(Beginning of Data listing)
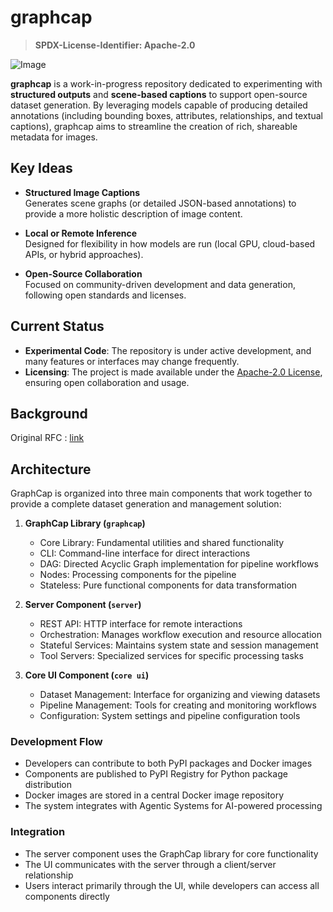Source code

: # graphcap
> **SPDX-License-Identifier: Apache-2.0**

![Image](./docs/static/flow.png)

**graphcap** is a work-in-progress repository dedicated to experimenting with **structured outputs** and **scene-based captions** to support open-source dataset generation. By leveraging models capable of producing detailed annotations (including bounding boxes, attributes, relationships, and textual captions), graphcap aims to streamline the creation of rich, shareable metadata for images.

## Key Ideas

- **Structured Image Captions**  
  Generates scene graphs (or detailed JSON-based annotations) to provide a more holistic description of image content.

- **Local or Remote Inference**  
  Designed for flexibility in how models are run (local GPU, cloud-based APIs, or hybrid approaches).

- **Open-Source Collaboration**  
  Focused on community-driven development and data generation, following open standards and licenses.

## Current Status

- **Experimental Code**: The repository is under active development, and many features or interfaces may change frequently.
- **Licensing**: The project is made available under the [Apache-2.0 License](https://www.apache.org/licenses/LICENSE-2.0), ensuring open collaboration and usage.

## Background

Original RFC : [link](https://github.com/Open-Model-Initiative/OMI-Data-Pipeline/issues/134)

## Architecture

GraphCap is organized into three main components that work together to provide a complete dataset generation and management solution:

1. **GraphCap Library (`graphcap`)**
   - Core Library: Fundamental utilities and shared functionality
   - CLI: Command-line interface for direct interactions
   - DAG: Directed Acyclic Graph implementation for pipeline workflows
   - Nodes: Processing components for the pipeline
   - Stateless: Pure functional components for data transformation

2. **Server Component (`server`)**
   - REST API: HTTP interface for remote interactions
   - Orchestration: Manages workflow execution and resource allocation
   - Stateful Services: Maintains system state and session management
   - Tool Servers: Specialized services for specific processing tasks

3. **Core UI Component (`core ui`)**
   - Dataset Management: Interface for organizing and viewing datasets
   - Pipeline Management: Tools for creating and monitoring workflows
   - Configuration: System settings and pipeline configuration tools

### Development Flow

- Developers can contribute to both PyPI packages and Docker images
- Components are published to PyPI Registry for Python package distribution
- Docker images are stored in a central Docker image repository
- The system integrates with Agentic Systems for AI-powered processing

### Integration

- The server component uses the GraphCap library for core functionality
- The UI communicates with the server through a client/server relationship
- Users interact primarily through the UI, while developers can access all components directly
(End of Data listing)
### Exercise instructions
Take the records above and return, word for word, only the lines that fall from the line with "2. **Server Component" to the line with "- Tool Servers: Specialized", both of them included.

### Answer space
2. **Server Component (`server`)**
   - REST API: HTTP interface for remote interactions
   - Orchestration: Manages workflow execution and resource allocation
   - Stateful Services: Maintains system state and session management
   - Tool Servers: Specialized services for specific processing tasks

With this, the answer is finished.